Wednesday, November 26, 2003
Ethnography in Design Forum
Simon Rubens and Paula Neal organised a stonking launch event for the Ethnography in Design Forum last night. Held at PDD's offices (formerly the premises of Vivienne Westwood, apparently), the event brought together people from a range of organisations - both public and private - as well as a number of micro-business practitioners working in product design, service design and ethnography applied to new technologies.
Paula Neal briefly introduced the event, Lee Crossley described the kinds of ways that ethnographically informed research is used within PDD to inform product design, Joe Langford discussed his work with Deana McDonagh on the various ways that focus group-type setups can be used to feed into the design process, and Simon Rubens described the history of the E-lab/Sapient experience modelling approach and how this addresses the issue of reporting ethnographic findings, with simple visual structures that connect components and findings while also driving analysis and rigour.

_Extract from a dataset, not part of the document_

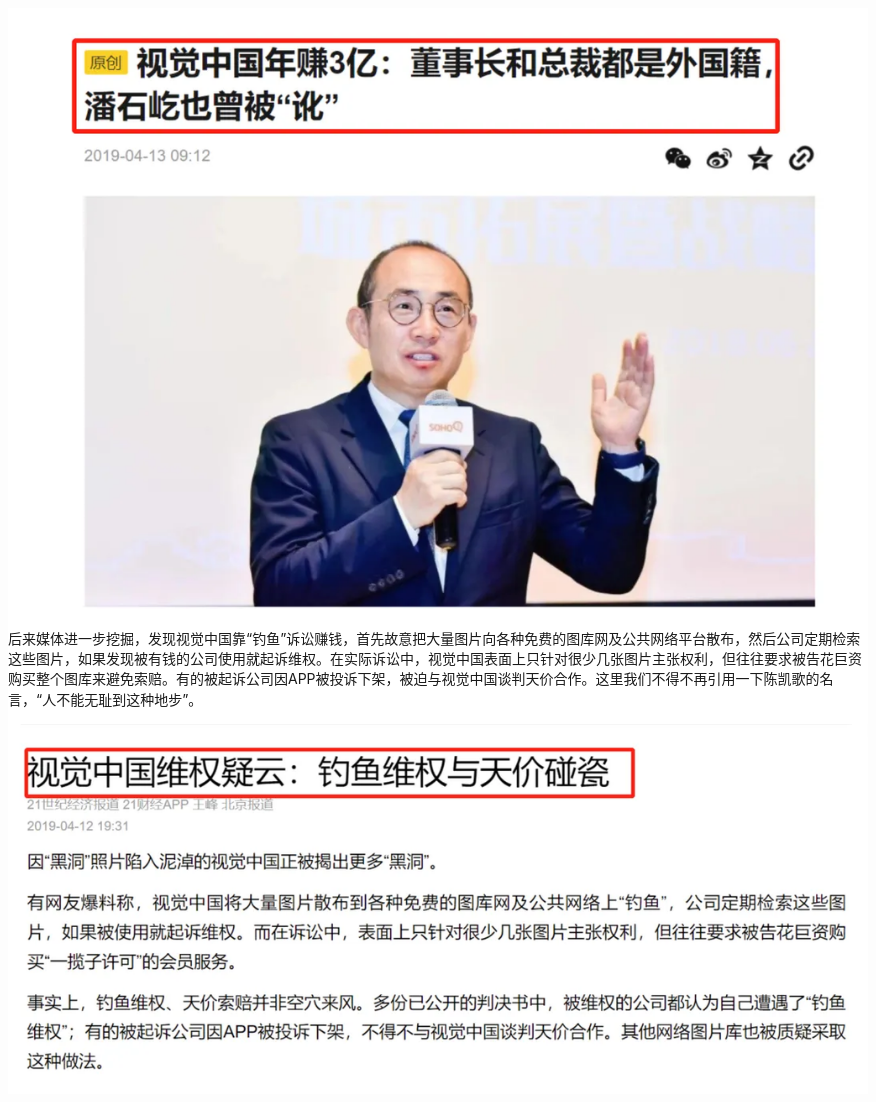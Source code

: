 ![](/images/btnews/btnews/0301_0400/0392/83e248ff-7359-4b8d-82ab-bcb45f6b49b6.webp)







后来媒体进一步挖掘，发现视觉中国靠“钓鱼”诉讼赚钱，首先故意把大量图片向各种免费的图库网及公共网络平台散布，然后公司定期检索这些图片，如果发现被有钱的公司使用就起诉维权。在实际诉讼中，视觉中国表面上只针对很少几张图片主张权利，但往往要求被告花巨资购买整个图库来避免索赔。有的被起诉公司因APP被投诉下架，被迫与视觉中国谈判天价合作。这里我们不得不再引用一下陈凯歌的名言，“人不能无耻到这种地步”。









![](/images/btnews/btnews/0301_0400/0392/69814a14-f505-4a32-a974-730398b2bd62.webp)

There was then a lively debate about whether 'ethnography' in the commercial context was anything other than qualitative research by another name; whether all we were describing was just a set of tools (note: human-computer interaction is another 'tool-gathering' discipline) or a philosophy, and the problems of 'what you call it' and 'how to sell it' (I think I've seen this last debate in other disciplines recently: plus ca change, plus c'est la meme chose).
Lots of people seemed keen on further events, so I'm sure this will take off. It would certainly fill a gap in the current London events scene: while designers, information architects, usability people and taxonomisers have become quite organised, the ethnography-qualitative research end hasn't been catered for in a while.